As of September 30, 2012, the Company’s unfunded capital commitments totaled $365.0 million and consisted of: twelve offshore support vessels for $131.4 million; an interest in a jack-up drilling rig for $30.3 million; twelve helicopters for $138.3 million; seven inland river liquid tank barges for $15.1 million; three inland river towboats for $9.4 million; four harbor tugs for $23.0 million and other equipment and improvements for $14.9 million. In addition, the Company notified the lessee of its intent to purchase two harbor tugs currently operating under capital leases for $2.6 million. Of these commitments, $58.6 million is payable during the remainder of 2012 with the balance payable through 2016 and $125.0 million may be terminated without further liability other than the payment of liquidated damages of $3.3 million.
Prior to the sale of the SES Business, the Company had issued performance guarantees on behalf of the SES Business that expire in 2012 through 2014. As of September 30, 2012, the amount of outstanding SES Business performance guarantees was $0.2 million.
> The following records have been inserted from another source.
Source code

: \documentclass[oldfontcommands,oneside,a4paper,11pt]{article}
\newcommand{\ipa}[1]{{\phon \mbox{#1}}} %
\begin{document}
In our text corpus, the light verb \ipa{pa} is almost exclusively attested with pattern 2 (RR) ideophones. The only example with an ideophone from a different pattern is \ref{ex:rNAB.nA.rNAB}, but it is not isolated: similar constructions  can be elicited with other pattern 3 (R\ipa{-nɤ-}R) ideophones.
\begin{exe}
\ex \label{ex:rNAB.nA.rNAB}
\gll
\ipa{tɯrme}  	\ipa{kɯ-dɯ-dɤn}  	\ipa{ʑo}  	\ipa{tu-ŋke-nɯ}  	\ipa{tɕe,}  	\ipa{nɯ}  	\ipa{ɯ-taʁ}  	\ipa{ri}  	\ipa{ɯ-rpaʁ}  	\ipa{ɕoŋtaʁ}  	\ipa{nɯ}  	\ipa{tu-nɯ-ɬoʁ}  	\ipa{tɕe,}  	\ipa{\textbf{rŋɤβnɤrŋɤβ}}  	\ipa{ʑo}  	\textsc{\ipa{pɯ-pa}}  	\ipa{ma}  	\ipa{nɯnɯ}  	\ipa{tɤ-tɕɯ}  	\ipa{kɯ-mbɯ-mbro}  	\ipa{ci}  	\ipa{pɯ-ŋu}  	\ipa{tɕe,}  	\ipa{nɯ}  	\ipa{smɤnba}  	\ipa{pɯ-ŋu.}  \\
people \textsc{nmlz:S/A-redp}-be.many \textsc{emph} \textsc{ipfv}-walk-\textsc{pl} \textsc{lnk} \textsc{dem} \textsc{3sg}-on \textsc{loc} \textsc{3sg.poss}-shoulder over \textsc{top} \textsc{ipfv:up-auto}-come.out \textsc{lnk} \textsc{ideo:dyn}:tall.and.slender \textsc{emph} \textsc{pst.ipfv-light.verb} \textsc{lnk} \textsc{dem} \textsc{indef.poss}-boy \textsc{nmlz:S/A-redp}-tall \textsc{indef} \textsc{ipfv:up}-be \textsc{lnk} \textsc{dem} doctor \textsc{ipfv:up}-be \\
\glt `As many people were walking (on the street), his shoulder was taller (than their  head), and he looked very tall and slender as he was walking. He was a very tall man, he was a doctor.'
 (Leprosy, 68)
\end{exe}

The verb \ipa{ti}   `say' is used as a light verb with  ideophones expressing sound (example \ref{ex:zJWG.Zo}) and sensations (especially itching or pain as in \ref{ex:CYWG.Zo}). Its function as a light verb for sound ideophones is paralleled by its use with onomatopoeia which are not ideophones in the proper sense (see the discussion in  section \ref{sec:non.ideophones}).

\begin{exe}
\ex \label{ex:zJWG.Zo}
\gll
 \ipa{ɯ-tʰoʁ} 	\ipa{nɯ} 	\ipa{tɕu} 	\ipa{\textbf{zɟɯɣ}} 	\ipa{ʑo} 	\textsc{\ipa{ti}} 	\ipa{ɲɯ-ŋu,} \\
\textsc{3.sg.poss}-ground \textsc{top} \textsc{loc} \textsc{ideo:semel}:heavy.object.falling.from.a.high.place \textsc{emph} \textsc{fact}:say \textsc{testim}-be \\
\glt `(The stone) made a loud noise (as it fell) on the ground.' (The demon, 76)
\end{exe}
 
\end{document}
On June 12, 2009, a purported civil class action was filed against the Company, Era Group Inc., Era Helicopters LLC and three other defendants (collectively, the “Defendants”) in the U.S. District Court for the District of Delaware, Superior Offshore International, Inc. v. Bristow Group Inc., et al., No. 09-CV-438 (D. Del.).  The Complaint alleged that the Defendants violated federal antitrust law by conspiring with each other to raise, fix, maintain or stabilize prices for offshore helicopter services in the U.S. Gulf of Mexico during the period January 2001 to December 2005.  The purported class of plaintiffs included all direct purchasers of such services and the relief sought included compensatory damages and treble damages.  On September 4, 2009, the Defendants filed a motion to dismiss the Complaint.  On September 14, 2010, the Court entered an order dismissing the Complaint.  On September 28, 2010, the plaintiffs filed a motion for reconsideration and amendment and a motion for re-argument (the “Motions”).  On November 30, 2010, the Court granted the Motions, amended the Court's September 14, 2010 Order to clarify that the dismissal was without prejudice, permitted the filing of an amended Complaint, and authorized limited discovery with respect to the new allegations in the amended Complaint.  Following the completion of such limited discovery, on February 11, 2011, the Defendants filed a motion for summary judgment to dismiss the amended Complaint with prejudice.  On June 23, 2011, the District Court granted summary judgment for the Defendants.  On July 22, 2011, the plaintiffs filed a notice of appeal to the U.S. Court of Appeals for the Third Circuit.  On July 27, 2002, the Third Circuit Court of Appeals affirmed the District Court's grant of summary judgment in favor of the defendants.  On August 9, 2011, Defendants moved for certain excessive costs, expenses, and attorneys' fees under 28 U.S.C. § 1927 (the “Fee Motion”).  On October 9, 2012, the District Court denied the Fee Motion.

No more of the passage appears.